Pour l’instant, nous nous sommes servis d’éléments rudimentaires les branches et les mots-clefs. Or, ce mode de représentation offre de nombreuses possibilités visuelles permettant de mettre en valeur l’information» : il peut s’agir d’icônes, de formes, couleurs ou images qui aideront à faire émerger des nouvelles idées.
– Ainsi, sur l’image plus haut, la relation entre Tony Buzan et le logiciel de mindmapping qu’il cautionne, Imindmap, est soulignée par une flèche.
– Le passage clef qui explique les bases de la construction d’une carte est mis en relief et distingué des autres, du fait de son importance, par une forme de nuage.

Ces enrichissements font émerger du sens avec une économie de signes : une flèche, une forme, suffisent et pourront faire émerger de nouvelles idées inspiratrices.

La préparation de l’export

Pour passer d’une carte mentale à un texte organisé de façon linéaire, il suffit de faire une manoeuvre d’exportation, cependant il conviendra auparavant de faire quelques transformations sur la carte.
N’hésitez pas à faire une copie de votre carte avant : cela vous permettra de garder la trace d’informations qu’il est délicat de faire passer sous forme textuelle comme les icônes, les connexions entre les idées sous forme de flèche, ou encore les formes qui entourent des idées.

Voici des conseils qui vous permettront de remanier la carte de façon à la transformer en texte :
– Votre carte mentale comporte certainement nombre de mots-clefs résumant votre pensée, selon les recommandations de Tony Buzan. Il faut les transformer en phrases.
– La pratique des cartes mentales amène à associer librement les idées. Veillez à ce qu’elles soient groupées de façon logique.
– Ordonnez les idées. Les logiciels de Mind Mapping suivent en général l’ordre des aiguille d’une montre : placez en haut à droite la branche qui deviendra la première ligne de votre texte après l’export.
– Sans doute faudra t’il aussi « ramasser » la forme : si une carte peut avoir la profondeur que l’on souhaite, un texte, surtout s’il est court aura rarement plus de trois niveaux de titres.
– Traduisez en mots les signes visuels (les relations, les mises en valeurs, les icônes) que vous jugez importants.

 Exporter le plan structuré vers un traitement de texte

A ce stade, vous avez remanié votre carte afin qu’elle soit plus proche d’un texte écrit. Afin d’en transférer le contenu vers un traitement de texte, nous allons nous servir des fonctions d’exportation du logiciel de mindmapping. Chaque logiciel étant différent, seuls les logiciels gratuits Freemind et Freeplane, ainsi que XMind pour sa version gratuite seront abordés.

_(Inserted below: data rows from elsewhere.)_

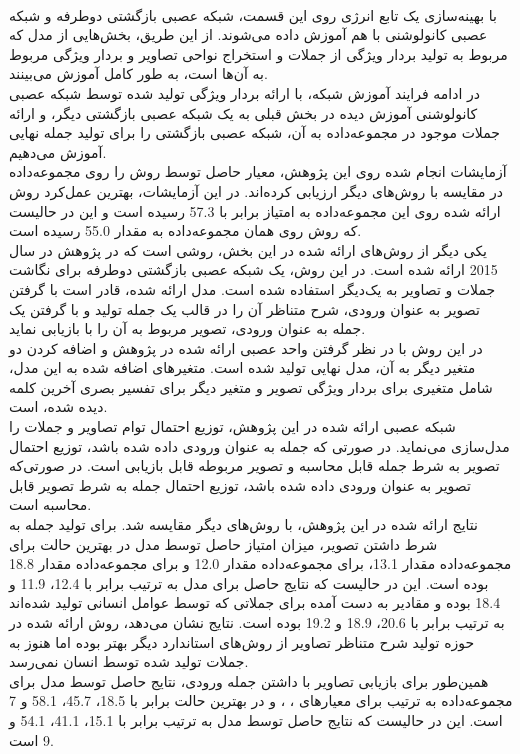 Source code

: \\
با بهینه‌سازی یک تابع انرژی روی این قسمت، شبکه عصبی بازگشتی دوطرفه و شبکه عصبی کانولوشنی با هم آموزش داده می‌شوند. از این طریق، بخش‌هایی از مدل که مربوط به تولید بردار ویژگی از جملات و استخراج نواحی تصاویر و بردار ویژگی مربوط به آن‌ها است، به طور کامل آموزش می‌بینند.
\\
در ادامه فرایند آموزش شبکه، با ارائه بردار ویژگی تولید شده توسط شبکه عصبی کانولوشنی آموزش دیده در بخش قبلی به یک شبکه عصبی بازگشتی دیگر، و ارائه جملات موجود در مجموعه‌داده به آن، شبکه عصبی بازگشتی را برای تولید جمله نهایی آموزش می‌دهیم.
\\
آزمایشات انجام شده روی این پژوهش، معیار  حاصل توسط روش را روی مجموعه‌داده  در مقایسه با روش‌های دیگر ارزیابی کرده‌اند. در این آزمایشات، بهترین عمل‌کرد روش ارائه شده روی این مجموعه‌داده به امتیاز  برابر با 57.3 رسیده است و این در حالیست که روش \cite{mao2014explain} روی همان مجموعه‌داده به مقدار 55.0 رسیده است.
\\
یکی دیگر از روش‌های ارائه شده در این بخش، روشی است که در پژوهش \cite{chen2015mind} در سال 2015 ارائه شده است. در این روش، یک شبکه عصبی بازگشتی دوطرفه برای نگاشت جملات و تصاویر به یک‌دیگر استفاده شده است. مدل ارائه شده، قادر است با گرفتن تصویر به عنوان ورودی، شرح متناظر آن را در قالب یک جمله تولید و با گرفتن یک جمله به عنوان ورودی، تصویر مربوط به آن را با بازیابی نماید.
\\
در این روش با در نظر گرفتن واحد عصبی ارائه شده در پژوهش \cite{mikolov2010recurrent} و اضافه کردن دو متغیر دیگر به آن، مدل نهایی تولید شده است. متغیرهای اضافه شده به این مدل، شامل متغیری برای  بردار ویژگی تصویر و متغیر دیگر برای تفسیر بصری آخرین کلمه دیده شده، است.
\\
شبکه عصبی ارائه شده در این پژوهش، توزیع احتمال توام تصاویر و جملات را مدل‌سازی می‌نماید. در صورتی که جمله به عنوان ورودی داده شده باشد، توزیع احتمال تصویر به شرط جمله قابل محاسبه و تصویر مربوطه قابل بازیابی است. در صورتی‌که تصویر به عنوان ورودی داده شده باشد، توزیع احتمال جمله به شرط تصویر قابل محاسبه است.
\\
نتایج ارائه شده در این پژوهش، با روش‌های دیگر مقایسه شد. برای تولید جمله به شرط داشتن تصویر، میزان امتیاز  حاصل توسط مدل در بهترین حالت برای مجموعه‌داده  مقدار 13.1، برای مجموعه‌داده  مقدار 12.0 و برای مجموعه‌داده  مقدار 18.8 بوده است. این در حالیست که نتایج حاصل برای مدل  به ترتیب برابر با 12.4، 11.9 و 18.4 بوده و مقادیر به دست آمده برای جملاتی که توسط عوامل انسانی تولید شده‌اند به ترتیب برابر با 20.6، 18.9 و 19.2 بوده است. نتایج نشان می‌دهد، روش ارائه شده در حوزه تولید شرح متناظر تصاویر از روش‌های استاندارد دیگر بهتر بوده اما هنوز به جملات تولید شده توسط انسان نمی‌رسد.
\\
همین‌طور برای بازیابی تصاویر با داشتن جمله ورودی، نتایج حاصل توسط مدل برای مجموعه‌داده‌  به ترتیب برای معیارهای ، ،   و  در بهترین حالت برابر با 18.5، 45.7، 58.1 و 7 است. این در حالیست که نتایج حاصل توسط مدل  به ترتیب برابر با 15.1، 41.1، 54.1 و 9 است.


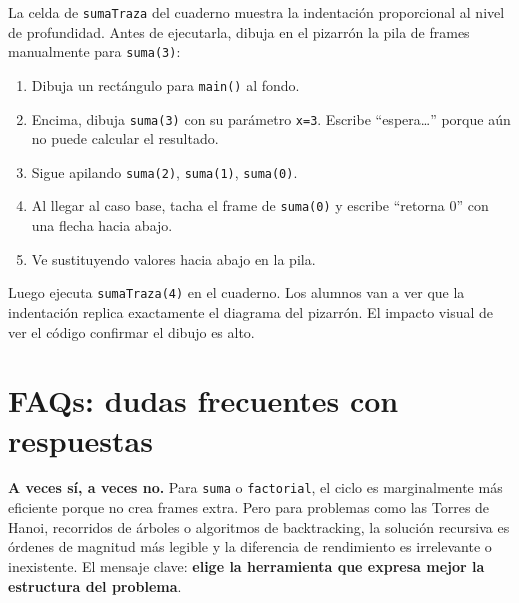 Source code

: \documentclass[12pt, oneside]{article}
\begin{document}
\begin{notaprofesor}
  La celda de \texttt{sumaTraza} del cuaderno muestra la indentación
  proporcional al nivel de profundidad.  Antes de ejecutarla, dibuja en
  el pizarrón la pila de frames manualmente para \texttt{suma(3)}:

  \begin{enumerate}
    \item Dibuja un rectángulo para \texttt{main()} al fondo.
    \item Encima, dibuja \texttt{suma(3)} con su parámetro \texttt{x=3}.
          Escribe ``espera\ldots'' porque aún no puede calcular el resultado.
    \item Sigue apilando \texttt{suma(2)}, \texttt{suma(1)}, \texttt{suma(0)}.
    \item Al llegar al caso base, tacha el frame de \texttt{suma(0)} y escribe
          ``retorna 0'' con una flecha hacia abajo.
    \item Ve sustituyendo valores hacia abajo en la pila.
  \end{enumerate}

  Luego ejecuta \texttt{sumaTraza(4)} en el cuaderno.  Los alumnos van a
  ver que la indentación replica exactamente el diagrama del pizarrón.
  El impacto visual de ver el código confirmar el dibujo es alto.
\end{notaprofesor}

\section{FAQs: dudas frecuentes con respuestas}

\begin{notaprofesor}
  \textbf{A veces sí, a veces no.}  Para \texttt{suma} o \texttt{factorial},
  el ciclo es marginalmente más eficiente porque no crea frames extra.
  Pero para problemas como las Torres de Hanoi, recorridos de árboles o
  algoritmos de backtracking, la solución recursiva es órdenes de magnitud
  más legible y la diferencia de rendimiento es irrelevante o inexistente.
  El mensaje clave: \textbf{elige la herramienta que expresa mejor
  la estructura del problema}.
\end{notaprofesor}
\end{document}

Depuis le logiciel Xmind (version gratuite)
– Soit copier l’ensemble des branches de la carte, et collez sur un document ouvert dans le traitement de texte
– Soit choisir le format d’exportation html : ouvrir le document html créé dans le navigateur, sélectionner le texte et le coller dans le traitement de texte.

 Depuis le logiciel Freemind :
– Soit copier l’ensemble des branches de la carte, et collez sur un document ouvert dans le traitement de texte
– Soit, par le menu Fichier puis Exporter, choisir le format Document Open Office Writer : l’export se fera vers un format bureautique exploitable directement avec le traitement de texte Open Office, cependant le logiciel Word pourra aussi ouvrir le document.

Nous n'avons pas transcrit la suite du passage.